Scaling Forest Management Practices in Earth System Models: Case Study of Southeast and Pacific Northwest Forests
Abstract:A wide array of human-induced disturbances can alter the structure and function of forests, including climate change, disturbance and management. While there have been numerous studies on climate change impacts on forests, interactions of management with changing climate and natural disturbance are poorly studied. Forecasts of the range of plausible responses of forests to climate change and management are need for informed decision making on new management approaches under changing climate, as well as adaptation strategies for coming decades.
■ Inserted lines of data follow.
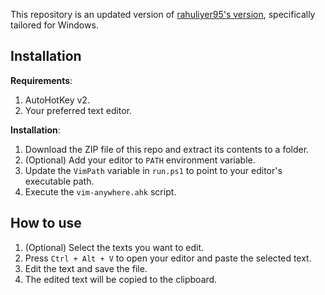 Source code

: 
This repository is an updated version of [rahuliyer95's version](https://github.com/rahuliyer95/vim-anywhere), specifically tailored for Windows.

## Installation

**Requirements**:

1. AutoHotKey v2.
2. Your preferred text editor.

**Installation**:

1. Download the ZIP file of this repo and extract its contents to a folder.
2. (Optional) Add your editor to `PATH` environment variable.
3. Update the `VimPath` variable in `run.ps1` to point to your editor's executable path.
4. Execute the `vim-anywhere.ahk` script.

## How to use

1. (Optional) Select the texts you want to edit.
2. Press `Ctrl + Alt + V` to open your editor and paste the selected text.
3. Edit the text and save the file.
4. The edited text will be copied to the clipboard.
Terrestrial biosphere models (TBMs) provide an excellent opportunity to investigate and assess simultaneous responses of terrestrial ecosystems to climatic perturbations and management across multiple spatio-temporal scales, but currently do not represent a wide array of management activities known to impact carbon, water, surface energy fluxes, and biodiversity.
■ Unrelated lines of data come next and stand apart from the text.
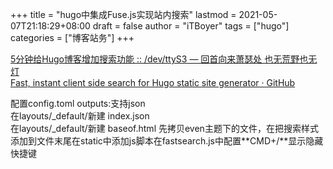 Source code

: +++
title = "hugo中集成Fuse.js实现站内搜索"
lastmod = 2021-05-07T21:18:29+08:00
draft = false
author = "iTBoyer"
tags = ["hugo"]
categories = ["博客站务"]
+++

[5分钟给Hugo博客增加搜索功能 :: /dev/ttyS3 — 回首向来萧瑟处 也无荒野也无灯](https://ttys3.dev/post/hugo/hugo-fast-search/)  
[Fast, instant client side search for Hugo static site generator · GitHub](https://gist.github.com/cmod/5410eae147e4318164258742dd053993)  

配置config.toml outputs:支持json  
在layouts/\_default/新建 index.json  
在layouts/\_default/新建 baseof.html 先拷贝even主题下的文件，在把搜索样式添加到文件末尾在static中添加js脚本在fastsearch.js中配置\*\*CMD+/\*\*显示隐藏快捷键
The Ecosystem Demography model 2 (ED2) incorporates non-linear impacts of fine-scale (~10-1 km) heterogeneity in ecosystem structure both horizontally and vertically at a plant level. Therefore it is an ideal candidate to incorporate different forest management practices and test various hypotheses under changing climate and across various spatial scales. The management practices that we implemented were: clear-cut, conversion, planting, partial harvest, low intensity fire, restoration, salvage, and herbicide. The results were validated against observed data across 8 different sites in the U.S. Southeast (Duke Forest, Joseph Jones Ecological Research Center, North Carolina Loblolly Pine, and Ordway-Swisher Biological Station) and Pacific Northwest (Metolius Research Natural Area, H.J. Andrews Experimental Forest, Wind River Field Station, and Mount Rainier National Park). These sites differ in regards to climate, vegetation, soil, and historical land disturbance as well as management approaches. Results showed that different management practices could successfully and realistically be implemented in the ED2 model at a site level. Moreover, sensitivity analyses determined the most important processes at different spatial scales, and also those which could be ignored while minimizing overall error.